- June 1, 2018
- Posted by: Trading
- Category: Market Overview
Record oil production from the U.S. and expectations for OPEC to boost their output has taken its toll on oil this past week. Although had it not been for the weaker dollar, it could have found itself trading lower still. But we note a conflicting picture from a technical perspective which, at some point, will have to decide which way its next directional move will be.
If you stand back to admire the view on the daily chart, WTI looks in a strong position overall. Trading above the August 2017 trendline and producing prominent swing lows, one could image a break to new highs at some point. Yet its recent momentum shift from the 72.88 high could undermine this rosy outlook. Last Friday’s range expansion was its most bearish session in nearly a year, and the trajectory of the leg lower is not typically associated with a friendly retracement. While it has so far respected the trendline, the ‘rebound’ has provided a two-bar bearish reversal pattern which could be part of a dead-cat bounce. If bearish momentum is to return soon and break 65.83 support, the cat will be pronounced dead and the 61.94 low come into view.

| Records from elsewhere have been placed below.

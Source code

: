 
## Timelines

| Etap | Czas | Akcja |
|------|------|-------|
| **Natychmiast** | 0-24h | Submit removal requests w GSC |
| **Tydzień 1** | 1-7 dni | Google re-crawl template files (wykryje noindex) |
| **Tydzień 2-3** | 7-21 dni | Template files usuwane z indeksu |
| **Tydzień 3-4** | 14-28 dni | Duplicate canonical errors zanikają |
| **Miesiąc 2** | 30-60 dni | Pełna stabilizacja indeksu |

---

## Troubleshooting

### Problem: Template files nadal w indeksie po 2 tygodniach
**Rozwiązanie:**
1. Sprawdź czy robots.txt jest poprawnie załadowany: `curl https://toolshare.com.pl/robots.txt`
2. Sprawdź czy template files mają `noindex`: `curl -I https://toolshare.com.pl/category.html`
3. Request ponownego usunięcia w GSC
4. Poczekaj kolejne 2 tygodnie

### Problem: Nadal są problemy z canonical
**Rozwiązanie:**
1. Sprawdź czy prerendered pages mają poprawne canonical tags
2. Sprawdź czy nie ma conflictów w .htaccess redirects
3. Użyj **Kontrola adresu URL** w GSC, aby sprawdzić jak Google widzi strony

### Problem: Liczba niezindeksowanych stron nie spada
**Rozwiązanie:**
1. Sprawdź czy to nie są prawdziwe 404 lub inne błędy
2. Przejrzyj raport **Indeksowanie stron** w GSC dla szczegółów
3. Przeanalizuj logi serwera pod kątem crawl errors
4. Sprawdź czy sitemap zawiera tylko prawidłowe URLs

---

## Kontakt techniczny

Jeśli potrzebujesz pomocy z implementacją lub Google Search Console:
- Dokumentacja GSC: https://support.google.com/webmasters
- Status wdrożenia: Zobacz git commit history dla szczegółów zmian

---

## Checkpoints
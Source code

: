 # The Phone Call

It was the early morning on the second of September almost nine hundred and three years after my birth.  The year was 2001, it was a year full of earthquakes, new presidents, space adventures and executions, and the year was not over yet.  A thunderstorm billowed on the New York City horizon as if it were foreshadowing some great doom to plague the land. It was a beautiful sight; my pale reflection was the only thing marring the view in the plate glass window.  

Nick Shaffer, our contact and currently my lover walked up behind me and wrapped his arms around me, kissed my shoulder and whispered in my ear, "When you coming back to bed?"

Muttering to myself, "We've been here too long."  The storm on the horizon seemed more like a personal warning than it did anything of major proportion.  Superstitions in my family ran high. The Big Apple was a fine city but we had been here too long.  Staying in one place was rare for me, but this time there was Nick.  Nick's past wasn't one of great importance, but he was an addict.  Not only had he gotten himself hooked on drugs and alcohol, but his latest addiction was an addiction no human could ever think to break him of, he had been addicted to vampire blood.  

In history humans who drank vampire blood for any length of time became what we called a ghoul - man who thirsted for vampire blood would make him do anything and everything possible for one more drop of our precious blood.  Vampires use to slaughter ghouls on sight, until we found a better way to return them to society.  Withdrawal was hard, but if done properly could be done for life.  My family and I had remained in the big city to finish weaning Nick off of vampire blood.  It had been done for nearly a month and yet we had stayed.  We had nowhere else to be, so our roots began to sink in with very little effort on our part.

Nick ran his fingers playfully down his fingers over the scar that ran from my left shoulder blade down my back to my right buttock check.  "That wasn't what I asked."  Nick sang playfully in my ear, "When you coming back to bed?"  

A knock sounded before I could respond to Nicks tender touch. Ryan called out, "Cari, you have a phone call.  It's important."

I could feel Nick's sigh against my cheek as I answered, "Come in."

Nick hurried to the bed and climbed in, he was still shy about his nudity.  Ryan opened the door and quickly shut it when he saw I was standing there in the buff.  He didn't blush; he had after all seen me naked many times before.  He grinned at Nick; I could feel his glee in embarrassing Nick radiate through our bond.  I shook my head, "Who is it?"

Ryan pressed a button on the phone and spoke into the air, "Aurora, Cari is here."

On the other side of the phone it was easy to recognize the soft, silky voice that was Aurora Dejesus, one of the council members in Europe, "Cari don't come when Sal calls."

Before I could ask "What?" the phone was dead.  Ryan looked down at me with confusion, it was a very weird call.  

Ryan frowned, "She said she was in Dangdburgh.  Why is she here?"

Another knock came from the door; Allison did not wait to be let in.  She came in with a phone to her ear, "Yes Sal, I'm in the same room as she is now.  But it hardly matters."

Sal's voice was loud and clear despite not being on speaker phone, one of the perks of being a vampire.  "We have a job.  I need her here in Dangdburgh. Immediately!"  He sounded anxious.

Still, while a dead-cat bounce could send WTI lower over the near-term, it’s worth keeping the bigger picture in mind. According to last week’s CFTC report, managed fund accounts have been net-long since December 2016 to show longer-term expectations point higher, short bets remain subdued and long bets are their most bullish in 12 months (after moving five consecutive weeks higher). So as compelling as a trendline break and dead-cat bounce may be for the near-term, you may not want to overstay your welcome.